Hong Kong, China stock markets drop as April economic data throws up a mixed picture of post-coronavirus recovery
- China’s April industrial output beat expectations, while retail sales trailed economists’ projections
- AIA Group and Melco International Development post poor results
Hong Kong and Chinese stocks fell on Friday, with benchmark indexes closing the week lower as China’s April economic data provided a mixed picture of how the world’s second-largest economy is recovering from the fallout of the coronavirus pandemic.
Equities fluctuated between gains and losses throughout most of the day, as traders looked to the data for clues as to whether the post-pandemic recovery in China has been gathering pace. While general readings showed a continuing improvement in economic activity last month, a breakdown of the data pointed to a mixed bag. Industrial production exceeded analysts’ expectations while retail sales trailed projections.
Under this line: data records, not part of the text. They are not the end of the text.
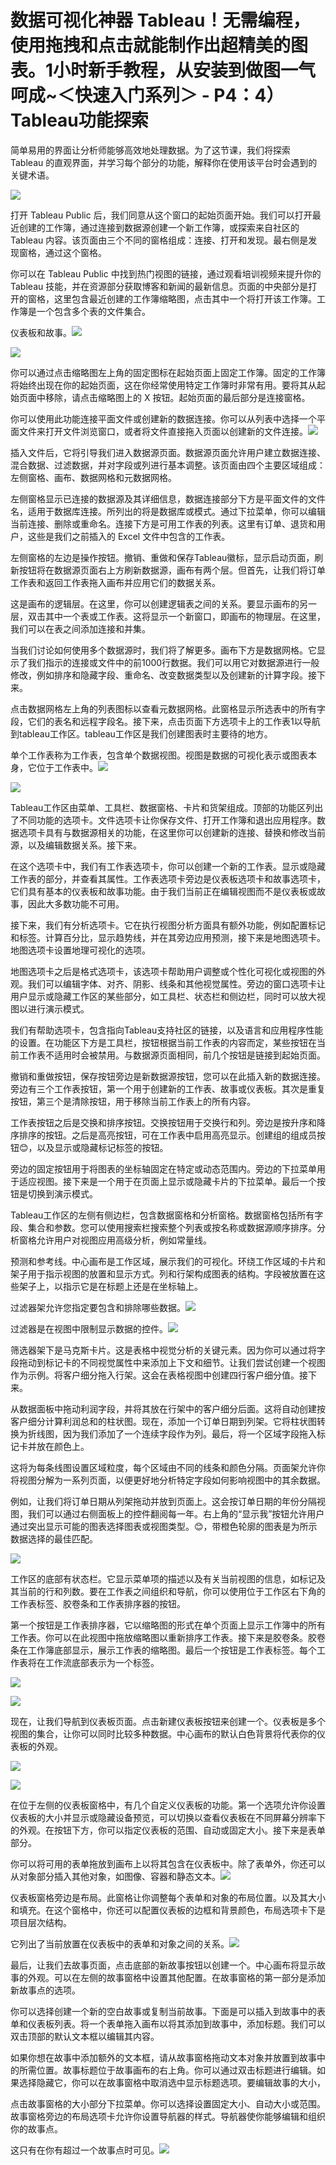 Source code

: # 数据可视化神器 Tableau！无需编程，使用拖拽和点击就能制作出超精美的图表。1小时新手教程，从安装到做图一气呵成~＜快速入门系列＞ - P4：4）Tableau功能探索 

简单易用的界面让分析师能够高效地处理数据。为了这节课，我们将探索 Tableau 的直观界面，并学习每个部分的功能，解释你在使用该平台时会遇到的关键术语。

![](img/5d3494cd1cecc82c7a938686e657824d_1.png)

打开 Tableau Public 后，我们同意从这个窗口的起始页面开始。我们可以打开最近创建的工作簿，通过连接到数据源创建一个新工作簿，或探索来自社区的 Tableau 内容。该页面由三个不同的窗格组成：连接、打开和发现。最右侧是发现窗格，通过这个窗格。

你可以在 Tableau Public 中找到热门视图的链接，通过观看培训视频来提升你的 Tableau 技能，并在资源部分获取博客和新闻的最新信息。页面的中央部分是打开的窗格，这里包含最近创建的工作簿缩略图，点击其中一个将打开该工作簿。工作簿是一个包含多个表的文件集合。

仪表板和故事。![](img/5d3494cd1cecc82c7a938686e657824d_3.png)

![](img/5d3494cd1cecc82c7a938686e657824d_4.png)

你可以通过点击缩略图左上角的固定图标在起始页面上固定工作簿。固定的工作簿将始终出现在你的起始页面，这在你经常使用特定工作簿时非常有用。要将其从起始页面中移除，请点击缩略图上的 X 按钮。起始页面的最后部分是连接窗格。

你可以使用此功能连接平面文件或创建新的数据连接。你可以从列表中选择一个平面文件来打开文件浏览窗口，或者将文件直接拖入页面以创建新的文件连接。![](img/5d3494cd1cecc82c7a938686e657824d_6.png)

插入文件后，它将引导我们进入数据源页面。数据源页面允许用户建立数据连接、混合数据、过滤数据，并对字段或列进行基本调整。该页面由四个主要区域组成：左侧窗格、画布、数据网格和元数据网格。

左侧窗格显示已连接的数据源及其详细信息，数据连接部分下方是平面文件的文件名，适用于数据库连接。所列出的将是数据库或模式。通过下拉菜单，你可以编辑当前连接、删除或重命名。连接下方是可用工作表的列表。这里有订单、退货和用户，这些是我们之前插入的 Excel 文件中包含的工作表。

左侧窗格的左边是操作按钮。撤销、重做和保存Tableau徽标，显示启动页面，刷新按钮将在数据源页面右上方刷新数据源，画布有两个层。但首先，让我们将订单工作表和返回工作表拖入画布并应用它们的数据关系。

这是画布的逻辑层。在这里，你可以创建逻辑表之间的关系。要显示画布的另一层，双击其中一个表或工作表。这将显示一个新窗口，即画布的物理层。在这里，我们可以在表之间添加连接和并集。

当我们讨论如何使用多个数据源时，我们将了解更多。画布下方是数据网格。它显示了我们指示的连接或文件中的前1000行数据。我们可以用它对数据源进行一般修改，例如排序和隐藏字段、重命名、改变数据类型以及创建新的计算字段。接下来。

点击数据网格左上角的列表图标以查看元数据网格。此窗格显示所选表中的所有字段，它们的表名和远程字段名。接下来，点击页面下方选项卡上的工作表1以导航到tableau工作区。tableau工作区是我们创建图表时主要待的地方。

单个工作表称为工作表，包含单个数据视图。视图是数据的可视化表示或图表本身，它位于工作表中。![](img/5d3494cd1cecc82c7a938686e657824d_8.png)

![](img/5d3494cd1cecc82c7a938686e657824d_9.png)

Tableau工作区由菜单、工具栏、数据窗格、卡片和货架组成。顶部的功能区列出了不同功能的选项卡。文件选项卡让你保存文件、打开工作簿和退出应用程序。数据选项卡具有与数据源相关的功能，在这里你可以创建新的连接、替换和修改当前源，以及编辑数据关系。接下来。

在这个选项卡中，我们有工作表选项卡，你可以创建一个新的工作表。显示或隐藏工作表的部分，并查看其属性。工作表选项卡旁边是仪表板选项卡和故事选项卡，它们具有基本的仪表板和故事功能。由于我们当前正在编辑视图而不是仪表板或故事，因此大多数功能不可用。

接下来，我们有分析选项卡。它在执行视图分析方面具有额外功能，例如配置标记和标签。计算百分比，显示趋势线，并在其旁边应用预测，接下来是地图选项卡。地图选项卡设置地理可视化的选项。

地图选项卡之后是格式选项卡，该选项卡帮助用户调整或个性化可视化或视图的外观。我们可以编辑字体、对齐、阴影、线条和其他视觉属性。旁边的窗口选项卡让用户显示或隐藏工作区的某些部分，如工具栏、状态栏和侧边栏，同时可以放大视图以进行演示模式。

我们有帮助选项卡，包含指向Tableau支持社区的链接，以及语言和应用程序性能的设置。在功能区下方是工具栏，按钮根据当前工作表的内容而定，某些按钮在当前工作表不适用时会被禁用。与数据源页面相同，前几个按钮是链接到起始页面。

撤销和重做按钮，保存按钮旁边是新数据源按钮，您可以在此插入新的数据连接。旁边有三个工作表按钮，第一个用于创建新的工作表、故事或仪表板。其次是重复按钮，第三个是清除按钮，用于移除当前工作表上的所有内容。

工作表按钮之后是交换和排序按钮。交换按钮用于交换行和列。旁边是按升序和降序排序的按钮。之后是高亮按钮，可在工作表中启用高亮显示。创建组的组成员按钮😊，以及显示或隐藏标记标签的按钮。

旁边的固定按钮用于将图表的坐标轴固定在特定或动态范围内。旁边的下拉菜单用于适应视图。接下来是一个用于在页面上显示或隐藏卡片的下拉菜单。最后一个按钮是切换到演示模式。

Tableau工作区的左侧有侧边栏，包含数据窗格和分析窗格。数据窗格包括所有字段、集合和参数。您可以使用搜索栏搜索整个列表或按名称或数据源顺序排序。分析窗格允许用户对视图应用高级分析，例如常量线。

预测和参考线。中心画布是工作区域，展示我们的可视化。环绕工作区域的卡片和架子用于指示视图的放置和显示方式。列和行架构成图表的结构。字段被放置在这些架子上，以指示它是在标题上还是在坐标轴上。

过滤器架允许您指定要包含和排除哪些数据。![](img/5d3494cd1cecc82c7a938686e657824d_11.png)

过滤器是在视图中限制显示数据的控件。![](img/5d3494cd1cecc82c7a938686e657824d_13.png)

筛选器架下是马克斯卡片。这是表格中视觉分析的关键元素。因为你可以通过将字段拖动到标记卡的不同视觉属性中来添加上下文和细节。让我们尝试创建一个视图作为示例。将客户细分拖入行架。这会在表格视图中创建四行客户细分值。接下来。

从数据面板中拖动利润字段，并将其放在行架中的客户细分后面。这将自动创建按客户细分计算利润总和的柱状图。现在，添加一个订单日期到列架。它将柱状图转换为折线图，因为我们添加了一个连续字段作为列。最后，将一个区域字段拖入标记卡并放在颜色上。

这将为每条线图设置区域粒度，每个区域由不同的线条和颜色分隔。页面架允许你将视图分解为一系列页面，以便更好地分析特定字段如何影响视图中的其余数据。

例如，让我们将订单日期从列架拖动并放到页面上。这会按订单日期的年份分隔视图，我们可以通过右侧面板上的控件翻阅每一年。右上角的“显示我”按钮允许用户通过突出显示可能的图表选择图表或视图类型。😊，带橙色轮廓的图表是为所示数据选择的最佳匹配。

![](img/5d3494cd1cecc82c7a938686e657824d_15.png)

工作区的底部有状态栏。它显示菜单项的描述以及有关当前视图的信息，如标记及其当前的行和列数。要在工作表之间组织和导航，你可以使用位于工作区右下角的工作表标签、胶卷条和工作表排序器的按钮。

第一个按钮是工作表排序器，它以缩略图的形式在单个页面上显示工作簿中的所有工作表。你可以在此视图中拖放缩略图以重新排序工作表。接下来是胶卷条。胶卷条在工作簿底部显示，展示工作表的缩略图。最后一个按钮是工作表标签。每个工作表将在工作流底部表示为一个标签。

![](img/5d3494cd1cecc82c7a938686e657824d_17.png)

![](img/5d3494cd1cecc82c7a938686e657824d_18.png)

现在，让我们导航到仪表板页面。点击新建仪表板按钮来创建一个。仪表板是多个视图的集合，让你可以同时比较多种数据。中心画布的默认白色背景将代表你的仪表板的外观。

![](img/5d3494cd1cecc82c7a938686e657824d_20.png)

![](img/5d3494cd1cecc82c7a938686e657824d_21.png)

在位于左侧的仪表板窗格中，有几个自定义仪表板的功能。第一个选项允许你设置仪表板的大小并显示或隐藏设备预览，可以切换以查看仪表板在不同屏幕分辨率下的外观。在按钮下方，你可以指定仪表板的范围、自动或固定大小。接下来是表单部分。

你可以将可用的表单拖放到画布上以将其包含在仪表板中。除了表单外，你还可以从对象部分插入其他对象，如图像、容器和静态文本。![](img/5d3494cd1cecc82c7a938686e657824d_23.png)

仪表板窗格旁边是布局。此窗格让你调整每个表单和对象的布局位置。以及其大小和填充。在这个窗格中，你还可以配置仪表板的边框和背景颜色，布局选项卡下是项目层次结构。

它列出了当前放置在仪表板中的表单和对象之间的关系。![](img/5d3494cd1cecc82c7a938686e657824d_25.png)

最后，让我们去故事页面，点击底部的新故事按钮以创建一个。中心画布将显示故事的外观。可以在左侧的故事窗格中设置其他配置。在故事窗格的第一部分是添加新故事点的选项。

你可以选择创建一个新的空白故事或复制当前故事。下面是可以插入到故事中的表单和仪表板列表。将一个表单拖入画布以将其添加到故事中，添加标题。我们可以双击顶部的默认文本框以编辑其内容。

如果你想在故事中添加额外的文本框，请从故事窗格拖动文本对象并放置到故事中的所需位置。故事标题位于故事画布的右上角。你可以通过双击标题进行编辑。如果选择隐藏它，你可以在故事窗格中取消选中显示标题选项。要编辑故事的大小，

点击故事窗格的大小部分下拉菜单。你可以选择设置固定大小、自动大小或范围。故事窗格旁边的布局选项卡允许你设置导航器的样式。导航器使你能够编辑和组织你的故事点。

这只有在你有超过一个故事点时可见。![](img/5d3494cd1cecc82c7a938686e657824d_27.png)
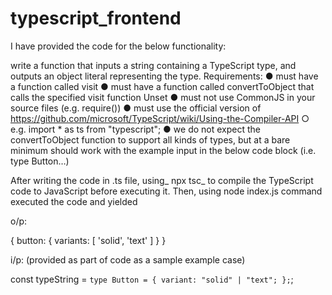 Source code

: ﻿# typescript_frontend

I have provided the code for the below functionality:

write a function that inputs a string containing a TypeScript type, and outputs an object literal representing the type.
Requirements: 
● must have a function called visit
● must have a function called convertToObject that calls the specified visit function Unset
● must not use CommonJS in your source files (e.g. require())
● must use the official version of https://github.com/microsoft/TypeScript/wiki/Using-the-Compiler-API
  ○ e.g. import * as ts from "typescript";
● we do not expect the convertToObject function to support all kinds of types, but at a bare minimum should work with the example input in the below code block (i.e. type Button…)

After writing the code in .ts file, using_ npx tsc_  to compile the TypeScript code to JavaScript before executing it. Then, using node index.js command executed the code and yielded 

o/p:

{ button: { variants: [ 'solid', 'text' ] } }

i/p:
(provided as part of code as a sample example case)

const typeString = `type Button = {
  variant: "solid" | "text";
};`;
Hong Kong’s Hang Seng Index fell 0.1 per cent to 23,797.47, capping a weekly loss of 1.8 per cent. The Shanghai Composite Index slipped 0.1 per cent to 2,868.46, bringing the week’s loss to 0.9 per cent. Both benchmarks changed directions at least five times on Friday.
Declines in both Hong Kong and China stood in contrast to gains elsewhere in Asia, with the stock benchmarks gaining in Tokyo, Seoul, Taipei, Singapore and Kuala Lumpur.
Melco International Development led declines in Hong Kong after the casino operator swung to a net loss in the first quarter, while Gigadevice Semiconductor rose in Shanghai on optimism about more policy support for China’s home-grown technology companies.
“China’s industrial production data came in better than forecast but consumers are expected to carry the bulk of the heavy lifting during the initial phase of the post-lockdown recovery,” said Stephen Innes, chief global markets strategist at AxiCorp. “Consumer spending beyond China needs to pick up to full tilt. Otherwise, the nascent recovery in industrial output will also start tapering off. The miss on retail sales is providing poor optics, suggesting consumption is falling well short of what was expected to be a pent-up demand rebound.”